*** The data ***

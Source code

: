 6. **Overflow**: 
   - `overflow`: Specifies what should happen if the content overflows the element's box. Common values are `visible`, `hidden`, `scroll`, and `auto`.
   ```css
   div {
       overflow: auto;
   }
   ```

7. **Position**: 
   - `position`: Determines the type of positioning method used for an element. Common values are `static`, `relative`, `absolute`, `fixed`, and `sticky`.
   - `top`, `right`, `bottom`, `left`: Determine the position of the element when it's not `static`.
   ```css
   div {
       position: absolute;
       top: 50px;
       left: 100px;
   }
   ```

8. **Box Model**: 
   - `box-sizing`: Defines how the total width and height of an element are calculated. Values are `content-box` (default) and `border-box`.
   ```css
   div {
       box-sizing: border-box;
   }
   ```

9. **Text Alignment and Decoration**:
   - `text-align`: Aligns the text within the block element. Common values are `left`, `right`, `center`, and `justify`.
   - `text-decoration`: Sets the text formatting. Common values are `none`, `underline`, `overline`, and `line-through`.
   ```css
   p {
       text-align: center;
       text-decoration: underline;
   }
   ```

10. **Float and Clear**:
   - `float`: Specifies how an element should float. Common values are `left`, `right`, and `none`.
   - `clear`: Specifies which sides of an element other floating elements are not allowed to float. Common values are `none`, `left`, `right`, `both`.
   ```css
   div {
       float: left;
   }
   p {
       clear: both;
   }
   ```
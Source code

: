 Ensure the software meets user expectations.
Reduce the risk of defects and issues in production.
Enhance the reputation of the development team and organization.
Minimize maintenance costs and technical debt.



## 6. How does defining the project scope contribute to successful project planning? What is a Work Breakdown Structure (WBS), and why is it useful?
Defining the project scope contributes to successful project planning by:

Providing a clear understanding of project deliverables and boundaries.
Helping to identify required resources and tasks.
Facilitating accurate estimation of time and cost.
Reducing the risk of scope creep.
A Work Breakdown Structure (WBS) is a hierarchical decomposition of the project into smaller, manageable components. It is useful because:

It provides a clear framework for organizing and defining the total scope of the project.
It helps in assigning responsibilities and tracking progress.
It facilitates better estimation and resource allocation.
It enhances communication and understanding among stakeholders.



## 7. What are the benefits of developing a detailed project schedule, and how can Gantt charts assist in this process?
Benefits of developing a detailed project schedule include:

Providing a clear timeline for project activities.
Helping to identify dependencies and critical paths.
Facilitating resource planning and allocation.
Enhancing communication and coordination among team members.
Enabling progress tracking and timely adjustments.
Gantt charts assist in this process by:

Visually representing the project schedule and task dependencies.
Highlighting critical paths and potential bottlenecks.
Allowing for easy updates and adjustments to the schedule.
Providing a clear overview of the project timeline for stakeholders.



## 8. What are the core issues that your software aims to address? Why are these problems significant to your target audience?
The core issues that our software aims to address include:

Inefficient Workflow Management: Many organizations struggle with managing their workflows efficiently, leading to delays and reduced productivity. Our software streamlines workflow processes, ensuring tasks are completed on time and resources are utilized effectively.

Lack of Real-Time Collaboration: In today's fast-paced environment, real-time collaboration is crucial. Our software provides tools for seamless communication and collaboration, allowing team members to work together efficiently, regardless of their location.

*** End of The data ***

Exercise description: Give an exact copy of the lines above, from the top of the records to the line that contains "Specifies how an", taking in both ends.

Result of this exercise:
Source code

: 6. **Overflow**: 
   - `overflow`: Specifies what should happen if the content overflows the element's box. Common values are `visible`, `hidden`, `scroll`, and `auto`.
   ```css
   div {
       overflow: auto;
   }
   ```

7. **Position**: 
   - `position`: Determines the type of positioning method used for an element. Common values are `static`, `relative`, `absolute`, `fixed`, and `sticky`.
   - `top`, `right`, `bottom`, `left`: Determine the position of the element when it's not `static`.
   ```css
   div {
       position: absolute;
       top: 50px;
       left: 100px;
   }
   ```

8. **Box Model**: 
   - `box-sizing`: Defines how the total width and height of an element are calculated. Values are `content-box` (default) and `border-box`.
   ```css
   div {
       box-sizing: border-box;
   }
   ```

9. **Text Alignment and Decoration**:
   - `text-align`: Aligns the text within the block element. Common values are `left`, `right`, `center`, and `justify`.
   - `text-decoration`: Sets the text formatting. Common values are `none`, `underline`, `overline`, and `line-through`.
   ```css
   p {
       text-align: center;
       text-decoration: underline;
   }
   ```

10. **Float and Clear**:
   - `float`: Specifies how an element should float. Common values are `left`, `right`, and `none`.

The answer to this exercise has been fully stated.